Cyber Defense Labs provides a wide range of audit and advisory capabilities which can assist an organization’s business and regulatory requirements as well as providing a starting point in building a successful compliance program. Enterprise risk assessments and focused IT risk assessments are fundamental in understanding the current risk and compliance posture of any organization and is typically done prior to any other assessments or audits. In addition, CDL can help an organization design or improve existing documented policies, procedures, and controls, review processes, and support an organization through regulatory compliance efforts.
CDL’s assessment methodology may follow standard frameworks including NIST, ISO, COBIT, ITIL, and COSO or be custom-tailored to meet the organization’s needs. CDL can provide expertise to cover a wide range audit, risk, and compliance objectives.
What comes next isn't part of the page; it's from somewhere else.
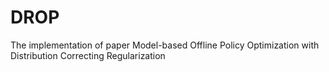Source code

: # DROP
The implementation of paper Model-based Offline Policy Optimization with Distribution Correcting Regularization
Below are the different types of audit and advisory engagements that CDL typically conducts:
- Risk Analysis & Assessment – Identifying risk, impact, gaps, and tolerance in the control environment in order to assess control maturity, compliance alignment and risk focused audit scoping, and opportunities for improvement.
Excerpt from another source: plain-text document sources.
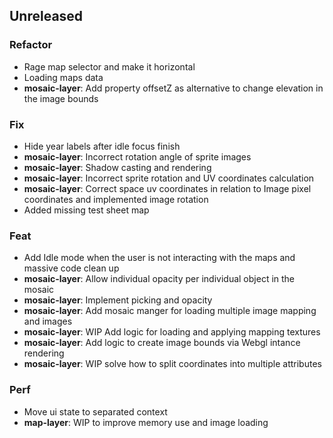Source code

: ## Unreleased

### Refactor

- Rage map selector and make it horizontal
- Loading maps data
- **mosaic-layer**: Add property offsetZ as alternative to change elevation in the image bounds

### Fix

- Hide year labels after idle focus finish
- **mosaic-layer**: Incorrect rotation angle of sprite images
- **mosaic-layer**: Shadow casting and rendering
- **mosaic-layer**: Incorrect sprite rotation and UV coordinates calculation
- **mosaic-layer**: Correct space uv coordinates in relation to Image pixel coordinates and implemented image rotation
- Added missing test sheet map

### Feat

- Add Idle mode when the user is not interacting with the maps and massive code clean up
- **mosaic-layer**: Allow individual opacity per individual object in the mosaic
- **mosaic-layer**: Implement picking and opacity
- **mosaic-layer**: Add mosaic manger for loading multiple image mapping and images
- **mosaic-layer**: WIP Add logic for loading and applying mapping textures
- **mosaic-layer**: Add logic to create image bounds via Webgl intance rendering
- **mosaic-layer**: WIP solve how to split coordinates into multiple attributes

### Perf

- Move ui state to separated context
- **map-layer**: WIP to improve memory use and image loading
- Fraud Auditing & Forensic Accounting – Deliver highly focused fraud services by combining our extensive experience with auditing, technology, data analysis and enterprise risk. From financial analysis to obtaining electronic audit evidence, we specialize in complex forensic accounting, auditing and technical issues.
- General Controls Review – Reviewing an organization’s documented controls, their effectiveness, and providing recommendations for improving control design
- Policy & Procedure Review – Reviewing an organization’s documented policies, standards, and procedures or assistance with developing them.
- Outsourcing & Co-Sourcing – As your co-sourced partner, we work alongside your audit team, while scaling up during peak seasons and reducing operational costs during the normal operations.
- Process Reviews – CDL can assist an organization in assessing their business process and IT procedures for efficiencies, compliance alignment, and / or design effectiveness.
- SCADA Assessments – Assess the current state of production SCADA or other critical infrastructure systems and provide recommendations.
- Compliance Assessments – Identify gaps and control weaknesses to meet a specific regulatory compliance objective including SOX 404, PCI, HIPAA, NERC CIP, FISMA, GLBA, FIPS, and several others.